= History News Network =

Website for historians writing about current events

The History News Network (HNN) is an online platform for historians to comment on current events, and place current news affairs into an historical perspective. HNN is hosted by the University of Richmond.

==History==
HNN is a non-profit corporation registered in Washington, D.C. The network was founded by Richard Shenkman, author of Legends, Lies & Cherished Myths of World History. He served as HNN editor until his retirement in 2019. As of February 2025, Tony Field is managing editor. HNN sponsored several history-oriented blogs, including Liberty and Power (coordinated by David T. Beito) and Jim Loewen. Murray Polner was the long-time book editor for HNN.

In 2012, HNN celebrated Independence Day by holding a contest to select the worst books about American history ever published. Nominees included David Barton's The Jefferson Lies, Michael Bellesiles's Arming America, Gavin Menzies’s 1421: The Year China Discovered America, Richard G. Williams's 2006 book Stonewall Jackson: The Black Man's Friend and A People's History of the United States by Howard Zinn. Over 1000 HNN readers gave the nod to Barton and Zinn.

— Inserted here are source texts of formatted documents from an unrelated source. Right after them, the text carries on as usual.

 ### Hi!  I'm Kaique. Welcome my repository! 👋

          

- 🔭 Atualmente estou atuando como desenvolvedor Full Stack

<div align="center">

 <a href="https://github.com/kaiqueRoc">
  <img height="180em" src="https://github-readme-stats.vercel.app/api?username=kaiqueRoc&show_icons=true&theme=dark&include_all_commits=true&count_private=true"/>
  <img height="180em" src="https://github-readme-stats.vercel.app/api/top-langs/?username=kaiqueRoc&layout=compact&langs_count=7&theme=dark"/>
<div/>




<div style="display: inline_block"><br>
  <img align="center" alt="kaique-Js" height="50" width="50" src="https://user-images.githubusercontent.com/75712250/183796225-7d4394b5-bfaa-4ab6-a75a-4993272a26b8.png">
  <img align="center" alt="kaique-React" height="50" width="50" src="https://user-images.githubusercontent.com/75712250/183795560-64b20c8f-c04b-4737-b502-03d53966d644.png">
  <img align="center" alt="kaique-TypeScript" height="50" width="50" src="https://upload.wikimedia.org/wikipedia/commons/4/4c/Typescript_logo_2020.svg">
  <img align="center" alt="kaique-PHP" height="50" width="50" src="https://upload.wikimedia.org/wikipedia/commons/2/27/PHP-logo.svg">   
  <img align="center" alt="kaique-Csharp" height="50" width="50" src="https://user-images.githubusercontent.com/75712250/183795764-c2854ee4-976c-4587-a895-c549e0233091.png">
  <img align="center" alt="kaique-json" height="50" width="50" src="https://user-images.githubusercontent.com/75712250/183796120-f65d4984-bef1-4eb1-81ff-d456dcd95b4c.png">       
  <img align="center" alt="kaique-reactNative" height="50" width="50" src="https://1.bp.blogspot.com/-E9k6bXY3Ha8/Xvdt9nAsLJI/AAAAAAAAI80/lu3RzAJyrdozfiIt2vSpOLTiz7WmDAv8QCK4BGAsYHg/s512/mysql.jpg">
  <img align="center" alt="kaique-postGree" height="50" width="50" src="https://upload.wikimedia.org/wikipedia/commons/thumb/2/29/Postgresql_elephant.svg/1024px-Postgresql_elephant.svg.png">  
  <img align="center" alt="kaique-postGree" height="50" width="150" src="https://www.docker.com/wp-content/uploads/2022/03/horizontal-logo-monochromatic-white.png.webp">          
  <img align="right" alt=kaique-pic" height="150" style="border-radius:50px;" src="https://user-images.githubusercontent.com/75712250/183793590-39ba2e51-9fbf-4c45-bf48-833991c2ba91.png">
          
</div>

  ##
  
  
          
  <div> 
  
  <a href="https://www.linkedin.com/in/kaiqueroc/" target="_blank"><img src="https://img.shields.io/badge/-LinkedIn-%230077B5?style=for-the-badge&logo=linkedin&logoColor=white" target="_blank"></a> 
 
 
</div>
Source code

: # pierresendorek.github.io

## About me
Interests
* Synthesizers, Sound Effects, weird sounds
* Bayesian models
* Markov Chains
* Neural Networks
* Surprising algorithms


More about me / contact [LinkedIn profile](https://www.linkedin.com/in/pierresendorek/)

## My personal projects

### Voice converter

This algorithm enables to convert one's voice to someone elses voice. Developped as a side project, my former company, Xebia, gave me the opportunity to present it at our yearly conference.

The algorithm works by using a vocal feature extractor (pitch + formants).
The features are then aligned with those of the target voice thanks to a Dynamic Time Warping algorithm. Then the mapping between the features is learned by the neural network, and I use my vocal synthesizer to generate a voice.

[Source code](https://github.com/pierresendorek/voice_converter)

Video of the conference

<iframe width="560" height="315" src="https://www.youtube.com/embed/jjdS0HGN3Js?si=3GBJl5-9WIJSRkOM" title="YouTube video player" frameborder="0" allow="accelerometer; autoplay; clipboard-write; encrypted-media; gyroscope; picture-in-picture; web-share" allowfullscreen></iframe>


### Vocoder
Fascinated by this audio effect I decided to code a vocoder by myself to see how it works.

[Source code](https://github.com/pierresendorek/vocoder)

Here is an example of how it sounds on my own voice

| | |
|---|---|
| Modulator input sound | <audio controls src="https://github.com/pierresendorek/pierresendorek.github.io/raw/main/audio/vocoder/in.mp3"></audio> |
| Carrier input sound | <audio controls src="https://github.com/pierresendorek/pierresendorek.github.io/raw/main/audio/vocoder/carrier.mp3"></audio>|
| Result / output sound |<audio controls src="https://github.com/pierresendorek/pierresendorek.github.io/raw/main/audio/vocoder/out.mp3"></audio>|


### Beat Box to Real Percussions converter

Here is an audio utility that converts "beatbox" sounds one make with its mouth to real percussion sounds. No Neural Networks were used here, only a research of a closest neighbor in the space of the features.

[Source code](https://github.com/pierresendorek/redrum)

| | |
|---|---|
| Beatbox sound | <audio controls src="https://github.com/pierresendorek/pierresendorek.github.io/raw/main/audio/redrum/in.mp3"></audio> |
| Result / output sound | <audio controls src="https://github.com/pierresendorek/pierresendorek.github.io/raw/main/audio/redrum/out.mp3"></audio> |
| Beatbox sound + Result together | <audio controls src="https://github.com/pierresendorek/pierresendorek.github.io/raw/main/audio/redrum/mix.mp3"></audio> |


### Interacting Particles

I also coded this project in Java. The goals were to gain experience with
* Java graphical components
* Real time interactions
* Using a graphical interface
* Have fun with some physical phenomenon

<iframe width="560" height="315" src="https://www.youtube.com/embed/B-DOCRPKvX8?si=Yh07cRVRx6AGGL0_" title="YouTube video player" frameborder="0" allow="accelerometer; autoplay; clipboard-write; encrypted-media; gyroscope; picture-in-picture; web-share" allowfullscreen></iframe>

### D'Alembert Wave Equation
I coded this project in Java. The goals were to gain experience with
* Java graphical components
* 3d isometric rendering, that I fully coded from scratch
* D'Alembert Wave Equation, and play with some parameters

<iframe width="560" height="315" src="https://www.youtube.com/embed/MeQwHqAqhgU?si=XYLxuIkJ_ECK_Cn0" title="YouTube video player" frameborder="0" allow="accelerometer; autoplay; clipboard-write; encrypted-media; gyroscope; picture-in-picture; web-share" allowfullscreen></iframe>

HNN, initially hosted by George Mason University, moved to George Washington University (GWU) in 2017. By 2019, after Shenkman’s retirement, the GWU Department of History assumed full responsibility for operating and editing HNN. On December 2023, the University of Richmond acquired HNN, integrating it into the university’s digital humanities ecosystem through its public history project tool known as 'Bunk'.